Astronomers Observe Type 1a Supernova Progenitor System

Video: Binary Star System that Produces Recurrent Novae

Lee Rannals for redOrbit.com – Your Universe Online

For the first time, astronomers have observed a Type 1a supernova progenitor system, according to a report in the journal Science.

Previous evidence pointed to the merger of two white dwarf stars as the originators of other Type 1a supernovae. However, this new study led by Ben Dilday, a postdoctoral researcher in physics at UC Santa Barbara and at Las Cumbres Observatory Global Telescope Network (LCOGT), begs to differ.

The results are the first time astronomers have shown that at least some thermonuclear supernovae come from a recurrent nova.

The astronomers discovered supernova PTF 11kx in a galaxy 600 million light years away, which is actually pretty close in terms of astronomy.

The supernova was different, as its surrounding gas was moving too slowly to be from the supernova, but too fast to be a typical stellar wind.

Lars Bildsten, director of UCSB’s Kavli Institute for Theoretical Physics, believed it was material shot out from a previous nova eruption.  UCSB graduate student Kevin Moore performed calculations that proved Bildsten’s hypothesis to be plausible, and would lead to gas moving at speeds seen in the observations. Also, the fact that the material moved at two different speeds added weight to the theory.

New observations showed that supernova ejecta was smashing into the interior shell of material.

“This was the most exciting supernova I’ve ever studied,” Dilday said in a prepared statement. “For several months, almost every new observation showed something we’d never seen before.”

Although a Type 1a supernova is considered rare, the team said that finding a Type 1a progenitor system like PTF 11kx is even more rare.

“You maybe find one of these systems in a sample of 1,000 Type 1a supernovae,” said Peter Nugent, a senior scientist at the Lawrence Berkeley National Laboratory and a co-author on the paper.

The team used a robotic telescope mounted on the 48-inch Samuel Oschin Telescope at Palomar Observatory in southern California to scan the sky.

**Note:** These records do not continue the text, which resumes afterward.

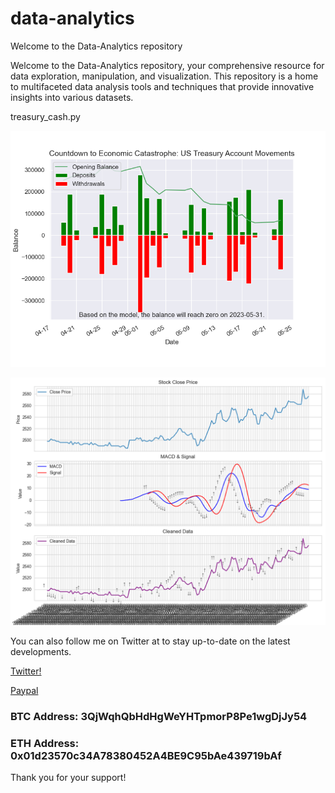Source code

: # data-analytics
Welcome to the Data-Analytics repository

Welcome to the Data-Analytics repository, your comprehensive resource for data exploration, manipulation, and visualization. This repository is a home to multifaceted data analysis tools and techniques that provide innovative insights into various datasets.

treasury_cash.py

![treasury_cash.py](Figure_1.png)


![trade_analysis.py](Figure_2.png)


You can also follow me on Twitter at to stay up-to-date on the latest developments.

[Twitter!]( https://twitter.com/James12396379)

[Paypal](https://www.paypal.com/cgi-bin/webscr?cmd=_s-xclick&hosted_button_id=EV8XUGXX76UXQ&source=url)

### BTC Address: 3QjWqhQbHdHgWeYHTpmorP8Pe1wgDjJy54

### ETH Address: 0x01d23570c34A78380452A4BE9C95bAe439719bAf

Thank you for your support!
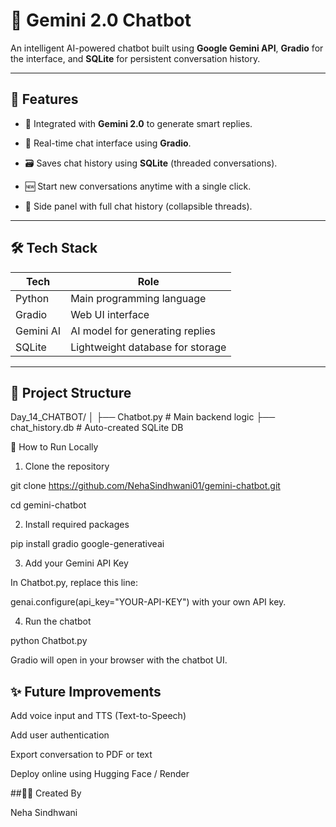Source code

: # 🤖 Gemini 2.0 Chatbot

An intelligent AI-powered chatbot built using **Google Gemini API**, **Gradio** for the interface, and **SQLite** for persistent conversation history.

---

## 🚀 Features

- 🧠 Integrated with **Gemini 2.0** to generate smart replies.
  
- 💬 Real-time chat interface using **Gradio**.
  
- 🗃️ Saves chat history using **SQLite** (threaded conversations).
  
- 🆕 Start new conversations anytime with a single click.
  
- 📜 Side panel with full chat history (collapsible threads).

---

## 🛠️ Tech Stack

| Tech       | Role                            |
|------------|----------------------------------|
| Python     | Main programming language        |
| Gradio     | Web UI interface                 |
| Gemini AI  | AI model for generating replies  |
| SQLite     | Lightweight database for storage |

---

## 📂 Project Structure

Day_14_CHATBOT/
│
├── Chatbot.py          # Main backend logic
├── chat_history.db     # Auto-created SQLite DB

🧪 How to Run Locally
1. Clone the repository

git clone https://github.com/NehaSindhwani01/gemini-chatbot.git

cd gemini-chatbot

2. Install required packages

pip install gradio google-generativeai

3. Add your Gemini API Key
   
In Chatbot.py, replace this line:

genai.configure(api_key="YOUR-API-KEY")
with your own API key.

4. Run the chatbot
   
python Chatbot.py

Gradio will open in your browser with the chatbot UI.

## ✨ Future Improvements

Add voice input and TTS (Text-to-Speech)

Add user authentication

Export conversation to PDF or text

Deploy online using Hugging Face / Render

##🙋‍♀️ Created By

Neha Sindhwani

As observations were taken, the team detected the supernova and immediately followed up on the event with spectroscopy observations from the Shane telescope at the University of California’s Lick Observatory.

The observations revealed a strong calcium signal in the gas and dust surrounding the supernova. The signal was so strong that they asked other astronomers to grab the Keck Telescope in Hawaii and have a look.

“We basically called up a fellow UC observer and interrupted their observations in order to get time critical spectra,” Nugent said.

In the months following the supernova, the team watched the calcium signal drop and then vanish. After 58 days the supernova went off, sending out a strong burst of calcium, indicating that the new supernova material had finally collided with the old material.

“Because we´ve looked at thousands of systems and PTF 11kx is the only one that we´ve found that looks exactly like this, we think it is probably a rare phenomenon. However, these systems could be somewhat more common, and nature is just hiding their signatures from us,” UC Berkeley postdoctoral researcher Jeffrey Silverman said.